It’s important to listen well
The Bible refers often to listening; Proverbs expounds the value of listening and so do Jesus, Paul, Peter and James. But social media bombards us with all sorts of information so that it becomes difficult to listen critically and be able to discern what is fake news and what is truth. This can easily lead to premature conclusions and judgment. To pass judgment without listening carefully can be hurtful.
When I was still teaching and had difficult students, I would consult their counsellor to find out about their background. When I returned to the classroom after that inquiry, I could listen and relate differently to them.
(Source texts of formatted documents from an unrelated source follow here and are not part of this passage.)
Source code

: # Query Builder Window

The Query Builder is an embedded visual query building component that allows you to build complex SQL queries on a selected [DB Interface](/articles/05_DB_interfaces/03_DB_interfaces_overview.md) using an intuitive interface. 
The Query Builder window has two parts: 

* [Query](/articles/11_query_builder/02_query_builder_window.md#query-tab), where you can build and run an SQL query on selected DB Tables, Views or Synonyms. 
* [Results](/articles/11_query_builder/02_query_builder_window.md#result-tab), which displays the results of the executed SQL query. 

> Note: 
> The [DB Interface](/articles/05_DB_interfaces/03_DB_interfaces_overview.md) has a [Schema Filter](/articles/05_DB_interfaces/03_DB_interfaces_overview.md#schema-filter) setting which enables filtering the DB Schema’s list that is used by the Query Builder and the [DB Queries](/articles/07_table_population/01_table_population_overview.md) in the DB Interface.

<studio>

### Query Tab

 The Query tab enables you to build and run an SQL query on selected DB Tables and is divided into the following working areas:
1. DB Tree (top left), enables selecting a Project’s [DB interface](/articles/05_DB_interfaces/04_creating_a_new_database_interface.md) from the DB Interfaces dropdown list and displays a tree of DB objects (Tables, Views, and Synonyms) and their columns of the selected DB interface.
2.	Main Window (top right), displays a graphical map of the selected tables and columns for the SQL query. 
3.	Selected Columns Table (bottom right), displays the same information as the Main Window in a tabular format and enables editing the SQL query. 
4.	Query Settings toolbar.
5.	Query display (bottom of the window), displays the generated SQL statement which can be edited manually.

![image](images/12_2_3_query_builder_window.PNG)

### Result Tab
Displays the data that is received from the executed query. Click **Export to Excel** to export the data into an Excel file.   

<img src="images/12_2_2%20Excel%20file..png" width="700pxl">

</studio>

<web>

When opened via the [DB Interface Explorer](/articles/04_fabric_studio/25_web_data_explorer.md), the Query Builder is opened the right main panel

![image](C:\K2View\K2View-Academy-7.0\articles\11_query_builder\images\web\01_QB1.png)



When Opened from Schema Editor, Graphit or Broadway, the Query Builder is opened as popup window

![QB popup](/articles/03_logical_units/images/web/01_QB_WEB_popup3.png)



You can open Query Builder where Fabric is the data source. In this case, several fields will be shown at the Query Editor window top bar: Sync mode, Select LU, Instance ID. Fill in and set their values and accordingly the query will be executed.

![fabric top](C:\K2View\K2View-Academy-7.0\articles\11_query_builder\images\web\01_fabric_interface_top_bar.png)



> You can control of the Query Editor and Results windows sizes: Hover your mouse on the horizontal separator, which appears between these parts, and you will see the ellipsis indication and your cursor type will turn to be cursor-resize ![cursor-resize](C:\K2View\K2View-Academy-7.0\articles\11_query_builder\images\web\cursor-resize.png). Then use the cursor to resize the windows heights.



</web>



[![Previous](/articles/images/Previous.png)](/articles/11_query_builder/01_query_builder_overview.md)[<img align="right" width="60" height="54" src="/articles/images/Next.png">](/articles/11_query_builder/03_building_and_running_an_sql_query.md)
True listening is an art and it requires skill. We should not only listen with our ears—but also with our heart and even with our eyes—to read the body language of the person facing us, which will reveal his or her attitude and emotions.
I once stepped onto a bus and saw a young man alone in the back row, his head in his hands sobbing. I sat down quietly beside him. After a short while he looked at me questioningly. I spoke kindly to him and he told me his story. I listened intently and gave him some encouraging words. When he left, he thanked me for listening.
And there is listening expectantly to our inner voice, which often reveals truth and solutions that we could not detect with our mind. Recently, a friend of mine told me, “I am so glad I can tell you anything that concerns me, and you listen to me.”
We may make a difference in the life of a person if we are able and willing to listen.